The Arts of the Practical: Variations on a Theme of Prometheus

Document Type

Article

Publication Date

Summer 1984

Disciplines

Ancient Philosophy | Arts and Humanities | Classics | Education | Philosophy

Abstract

“Joseph Schwab's career can be read as a series of explorations into the consequences of the Prometheus myth for effective action today. Like Protagoras, Schwab wants to teach virtue, to teach people to deliberate better and act more effectively; his arts of the practical are a modern version of the art of justice that Zeus sent to mankind. But Schwab is aware that current practical problems cannot be solved by acting as though we were still citizens in a Greek democracy; his arts of the quasi-practical and the eclectic, and his corrective picture of what scientists do, are what he thinks Zeus could give us if he could send Hermes back to us today. Zeus' original gift of the arts of the practical enabled men to deliberate and make intelligent choices in direct democracies; Schwab's arts of the quasi-practical confront the political organization and distribution of responsibilities characteristic of modern societies.
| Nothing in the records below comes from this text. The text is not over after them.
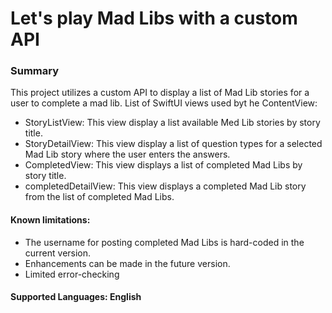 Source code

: # Let's play Mad Libs with a custom API
### Summary
This project utilizes a custom API to display a list of Mad Lib stories for a user to complete a mad lib.
List of SwiftUI views used byt he ContentView:
* StoryListView:  This view display a list available Med Lib stories by story title.
* StoryDetailView: This view display a list of question types for a selected Mad Lib story where the user enters the answers.
* CompletedView: This view displays a list of completed Mad Libs by story title.
* completedDetailView: This view displays a completed Mad Lib story from the list of completed Mad Libs. 
#### Known limitations:  
* The username for posting completed Mad Libs is hard-coded in the current version.
* Enhancements can be made in the future version.
* Limited error-checking
#### Supported Languages:  English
Zeus' original gift allowed specialists from doctors to shoemakers to coordinate their activities, exchange goods, and unite for a common defense. But modern societies' division of labor and today's proliferation of experts cause further political problems, needing a new divine endowment which Schwab calls the arts of the eclectic: today's experts, whom Schwab, like Protagoras, restricts to "scientific experts," speak with competing voices. We can't leave questions of ship-building to the ship-builders because we require environmental impact statements and the supplementary testimony of experts in other fields. Furthermore, political debate can no longer rest content with experts announcing the conclusions of their investigations; modern practical deliberation and judgment require understanding how scientific enquiry works.”